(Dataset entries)
■ ■ ■
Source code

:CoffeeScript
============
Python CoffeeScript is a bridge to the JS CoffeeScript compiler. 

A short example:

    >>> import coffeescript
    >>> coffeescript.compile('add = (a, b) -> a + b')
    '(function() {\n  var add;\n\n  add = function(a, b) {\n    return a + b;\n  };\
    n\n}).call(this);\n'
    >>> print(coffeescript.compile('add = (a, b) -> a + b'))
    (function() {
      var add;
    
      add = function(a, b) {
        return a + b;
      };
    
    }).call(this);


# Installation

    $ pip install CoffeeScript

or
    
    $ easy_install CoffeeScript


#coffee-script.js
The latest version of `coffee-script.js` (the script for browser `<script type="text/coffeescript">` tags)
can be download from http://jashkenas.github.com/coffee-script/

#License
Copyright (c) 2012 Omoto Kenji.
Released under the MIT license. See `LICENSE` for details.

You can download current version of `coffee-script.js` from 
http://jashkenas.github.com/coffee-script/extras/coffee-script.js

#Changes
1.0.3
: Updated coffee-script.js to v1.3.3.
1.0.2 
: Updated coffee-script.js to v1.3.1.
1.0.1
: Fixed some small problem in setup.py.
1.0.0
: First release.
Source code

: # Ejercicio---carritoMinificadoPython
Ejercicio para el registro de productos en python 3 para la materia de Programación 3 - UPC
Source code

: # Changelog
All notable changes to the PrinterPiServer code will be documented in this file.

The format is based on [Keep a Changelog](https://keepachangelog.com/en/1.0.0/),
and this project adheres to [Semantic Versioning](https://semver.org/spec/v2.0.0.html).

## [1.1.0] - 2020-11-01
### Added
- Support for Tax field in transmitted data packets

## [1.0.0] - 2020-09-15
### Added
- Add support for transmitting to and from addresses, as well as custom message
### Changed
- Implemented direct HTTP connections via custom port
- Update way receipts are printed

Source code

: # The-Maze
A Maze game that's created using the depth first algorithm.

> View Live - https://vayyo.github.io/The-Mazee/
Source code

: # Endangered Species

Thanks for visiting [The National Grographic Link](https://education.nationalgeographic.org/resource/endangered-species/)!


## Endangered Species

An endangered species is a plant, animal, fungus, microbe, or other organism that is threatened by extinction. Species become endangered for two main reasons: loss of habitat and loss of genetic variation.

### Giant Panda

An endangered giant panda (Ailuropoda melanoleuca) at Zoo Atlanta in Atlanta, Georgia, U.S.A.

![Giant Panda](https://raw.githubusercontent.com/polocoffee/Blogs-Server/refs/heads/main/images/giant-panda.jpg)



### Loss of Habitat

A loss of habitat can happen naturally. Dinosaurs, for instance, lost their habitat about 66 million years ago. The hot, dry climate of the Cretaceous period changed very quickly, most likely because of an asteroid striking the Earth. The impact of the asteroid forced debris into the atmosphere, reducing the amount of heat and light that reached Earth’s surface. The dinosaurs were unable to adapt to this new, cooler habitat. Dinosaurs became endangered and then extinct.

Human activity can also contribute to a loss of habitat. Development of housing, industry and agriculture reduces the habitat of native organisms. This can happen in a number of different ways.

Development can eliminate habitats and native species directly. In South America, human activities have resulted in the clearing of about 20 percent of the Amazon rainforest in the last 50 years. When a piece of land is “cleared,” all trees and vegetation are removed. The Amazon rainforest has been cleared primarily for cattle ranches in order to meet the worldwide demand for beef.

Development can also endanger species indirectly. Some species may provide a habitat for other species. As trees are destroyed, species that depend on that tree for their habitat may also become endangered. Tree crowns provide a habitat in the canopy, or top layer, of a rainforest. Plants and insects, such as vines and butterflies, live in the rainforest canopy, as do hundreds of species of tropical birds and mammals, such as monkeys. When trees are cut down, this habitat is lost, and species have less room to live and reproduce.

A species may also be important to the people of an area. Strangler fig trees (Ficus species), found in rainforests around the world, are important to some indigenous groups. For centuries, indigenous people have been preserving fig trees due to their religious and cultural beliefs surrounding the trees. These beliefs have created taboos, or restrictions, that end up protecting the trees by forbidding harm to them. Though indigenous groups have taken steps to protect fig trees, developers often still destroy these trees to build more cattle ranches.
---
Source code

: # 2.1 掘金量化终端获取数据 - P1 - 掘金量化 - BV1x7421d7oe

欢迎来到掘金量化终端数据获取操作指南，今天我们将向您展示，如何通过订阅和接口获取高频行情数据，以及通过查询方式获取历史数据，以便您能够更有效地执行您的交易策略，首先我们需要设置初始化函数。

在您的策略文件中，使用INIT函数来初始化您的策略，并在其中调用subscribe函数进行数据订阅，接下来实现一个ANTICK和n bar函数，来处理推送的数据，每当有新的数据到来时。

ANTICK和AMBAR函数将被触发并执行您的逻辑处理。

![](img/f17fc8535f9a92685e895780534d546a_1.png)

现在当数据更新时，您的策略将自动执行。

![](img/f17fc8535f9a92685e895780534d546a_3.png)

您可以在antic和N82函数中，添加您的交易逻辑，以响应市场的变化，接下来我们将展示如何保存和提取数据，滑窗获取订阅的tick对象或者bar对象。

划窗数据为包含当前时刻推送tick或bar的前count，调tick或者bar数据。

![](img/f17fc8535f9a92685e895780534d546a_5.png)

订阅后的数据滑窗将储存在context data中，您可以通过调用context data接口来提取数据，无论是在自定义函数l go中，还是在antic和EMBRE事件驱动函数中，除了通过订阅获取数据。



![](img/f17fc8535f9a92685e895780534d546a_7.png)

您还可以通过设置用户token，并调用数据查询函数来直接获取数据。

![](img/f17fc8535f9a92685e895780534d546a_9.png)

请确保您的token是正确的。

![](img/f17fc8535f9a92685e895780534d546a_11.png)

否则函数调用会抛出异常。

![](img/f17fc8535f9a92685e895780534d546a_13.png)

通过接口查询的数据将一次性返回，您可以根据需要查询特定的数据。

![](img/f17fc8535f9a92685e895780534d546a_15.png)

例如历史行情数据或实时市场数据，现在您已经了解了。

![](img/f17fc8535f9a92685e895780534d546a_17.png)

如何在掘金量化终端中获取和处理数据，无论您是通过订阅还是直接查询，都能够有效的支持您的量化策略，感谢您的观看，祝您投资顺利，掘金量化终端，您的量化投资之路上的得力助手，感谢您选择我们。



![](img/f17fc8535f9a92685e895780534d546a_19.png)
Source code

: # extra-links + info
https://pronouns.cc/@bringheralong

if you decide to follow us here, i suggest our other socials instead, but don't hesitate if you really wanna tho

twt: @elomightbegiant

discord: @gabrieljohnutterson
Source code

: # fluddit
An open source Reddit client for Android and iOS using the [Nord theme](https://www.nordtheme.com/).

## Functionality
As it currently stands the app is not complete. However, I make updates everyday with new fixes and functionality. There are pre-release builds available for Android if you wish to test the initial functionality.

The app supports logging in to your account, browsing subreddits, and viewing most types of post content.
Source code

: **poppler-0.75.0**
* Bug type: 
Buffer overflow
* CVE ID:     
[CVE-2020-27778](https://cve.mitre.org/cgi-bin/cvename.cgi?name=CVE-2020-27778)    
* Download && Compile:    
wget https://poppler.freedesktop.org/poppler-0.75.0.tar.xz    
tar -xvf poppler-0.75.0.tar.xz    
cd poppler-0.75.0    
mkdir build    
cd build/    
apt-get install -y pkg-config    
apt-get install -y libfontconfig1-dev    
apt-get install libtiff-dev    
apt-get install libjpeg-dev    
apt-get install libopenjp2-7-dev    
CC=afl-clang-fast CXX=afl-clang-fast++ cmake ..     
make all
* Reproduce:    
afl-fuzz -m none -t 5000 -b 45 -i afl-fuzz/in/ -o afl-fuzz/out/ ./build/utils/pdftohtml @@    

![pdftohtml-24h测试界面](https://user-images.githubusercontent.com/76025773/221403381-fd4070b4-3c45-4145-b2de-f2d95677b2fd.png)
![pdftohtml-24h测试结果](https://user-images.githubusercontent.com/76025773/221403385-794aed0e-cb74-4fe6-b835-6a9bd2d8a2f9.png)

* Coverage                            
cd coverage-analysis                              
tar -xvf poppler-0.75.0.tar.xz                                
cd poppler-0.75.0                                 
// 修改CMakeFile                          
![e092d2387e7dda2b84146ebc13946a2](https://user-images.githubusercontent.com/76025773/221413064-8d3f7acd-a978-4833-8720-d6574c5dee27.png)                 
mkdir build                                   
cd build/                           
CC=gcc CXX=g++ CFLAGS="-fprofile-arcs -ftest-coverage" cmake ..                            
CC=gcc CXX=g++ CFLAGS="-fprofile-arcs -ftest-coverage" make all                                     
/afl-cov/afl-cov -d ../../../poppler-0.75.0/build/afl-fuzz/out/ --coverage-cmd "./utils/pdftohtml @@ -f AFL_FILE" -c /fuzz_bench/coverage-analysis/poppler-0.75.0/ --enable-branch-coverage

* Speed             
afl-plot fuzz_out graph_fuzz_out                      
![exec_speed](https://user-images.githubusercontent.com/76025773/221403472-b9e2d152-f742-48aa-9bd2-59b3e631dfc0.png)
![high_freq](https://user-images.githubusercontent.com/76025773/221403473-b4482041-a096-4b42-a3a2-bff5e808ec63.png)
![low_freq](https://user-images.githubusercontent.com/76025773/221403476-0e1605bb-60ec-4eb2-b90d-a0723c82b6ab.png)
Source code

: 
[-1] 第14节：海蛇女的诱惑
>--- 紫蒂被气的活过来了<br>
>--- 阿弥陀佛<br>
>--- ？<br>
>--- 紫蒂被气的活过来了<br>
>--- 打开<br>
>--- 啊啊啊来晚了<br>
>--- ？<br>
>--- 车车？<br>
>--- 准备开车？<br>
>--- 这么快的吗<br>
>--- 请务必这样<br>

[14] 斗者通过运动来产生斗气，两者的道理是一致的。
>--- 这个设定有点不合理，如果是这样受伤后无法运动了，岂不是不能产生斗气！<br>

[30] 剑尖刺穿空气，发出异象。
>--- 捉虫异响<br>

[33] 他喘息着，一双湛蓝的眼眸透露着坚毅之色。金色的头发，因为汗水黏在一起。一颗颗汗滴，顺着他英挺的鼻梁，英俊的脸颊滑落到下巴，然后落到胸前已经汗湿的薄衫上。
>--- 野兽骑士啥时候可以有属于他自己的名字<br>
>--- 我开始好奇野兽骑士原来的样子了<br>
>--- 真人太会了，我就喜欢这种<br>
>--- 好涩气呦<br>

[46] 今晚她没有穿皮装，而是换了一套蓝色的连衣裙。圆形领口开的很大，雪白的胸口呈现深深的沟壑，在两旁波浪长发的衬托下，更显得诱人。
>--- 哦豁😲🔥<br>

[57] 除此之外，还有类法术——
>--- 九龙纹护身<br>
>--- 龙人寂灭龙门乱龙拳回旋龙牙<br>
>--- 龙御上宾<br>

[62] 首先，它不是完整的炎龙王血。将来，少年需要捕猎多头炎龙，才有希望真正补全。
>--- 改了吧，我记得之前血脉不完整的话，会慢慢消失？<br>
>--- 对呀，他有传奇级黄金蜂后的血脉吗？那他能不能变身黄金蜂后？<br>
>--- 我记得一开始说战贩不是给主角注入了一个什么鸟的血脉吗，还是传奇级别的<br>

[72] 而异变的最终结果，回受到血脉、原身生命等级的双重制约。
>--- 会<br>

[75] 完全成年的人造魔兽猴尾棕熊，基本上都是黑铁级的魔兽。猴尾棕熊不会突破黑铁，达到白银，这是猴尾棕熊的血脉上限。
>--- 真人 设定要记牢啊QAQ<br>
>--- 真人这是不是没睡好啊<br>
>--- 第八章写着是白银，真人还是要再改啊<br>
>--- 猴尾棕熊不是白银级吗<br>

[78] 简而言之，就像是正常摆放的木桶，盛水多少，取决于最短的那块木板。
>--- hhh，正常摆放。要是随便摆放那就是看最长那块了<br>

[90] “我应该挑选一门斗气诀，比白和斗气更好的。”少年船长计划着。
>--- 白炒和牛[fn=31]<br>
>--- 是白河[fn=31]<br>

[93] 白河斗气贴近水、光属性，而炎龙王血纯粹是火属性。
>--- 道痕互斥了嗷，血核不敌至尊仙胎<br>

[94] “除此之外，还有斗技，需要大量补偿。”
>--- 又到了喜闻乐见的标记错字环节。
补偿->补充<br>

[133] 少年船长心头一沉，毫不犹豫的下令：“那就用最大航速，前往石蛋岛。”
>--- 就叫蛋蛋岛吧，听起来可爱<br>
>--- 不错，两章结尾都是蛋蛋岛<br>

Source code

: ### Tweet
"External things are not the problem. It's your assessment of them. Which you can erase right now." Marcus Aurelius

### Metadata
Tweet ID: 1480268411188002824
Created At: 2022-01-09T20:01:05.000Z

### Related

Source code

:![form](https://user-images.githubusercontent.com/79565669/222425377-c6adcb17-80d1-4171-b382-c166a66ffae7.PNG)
■ ■ ■
-- WORK REQUIRED --
Search the data above for "poppler" and copy every line where it turns up.

-- WORKED SOLUTION --
: **poppler-0.75.0**
wget https://poppler.freedesktop.org/poppler-0.75.0.tar.xz    
tar -xvf poppler-0.75.0.tar.xz    
cd poppler-0.75.0    
tar -xvf poppler-0.75.0.tar.xz                                
cd poppler-0.75.0                                 
/afl-cov/afl-cov -d ../../../poppler-0.75.0/build/afl-fuzz/out/ --coverage-cmd "./utils/pdftohtml @@ -f AFL_FILE" -c /fuzz_bench/coverage-analysis/poppler-0.75.0/ --enable-branch-coverage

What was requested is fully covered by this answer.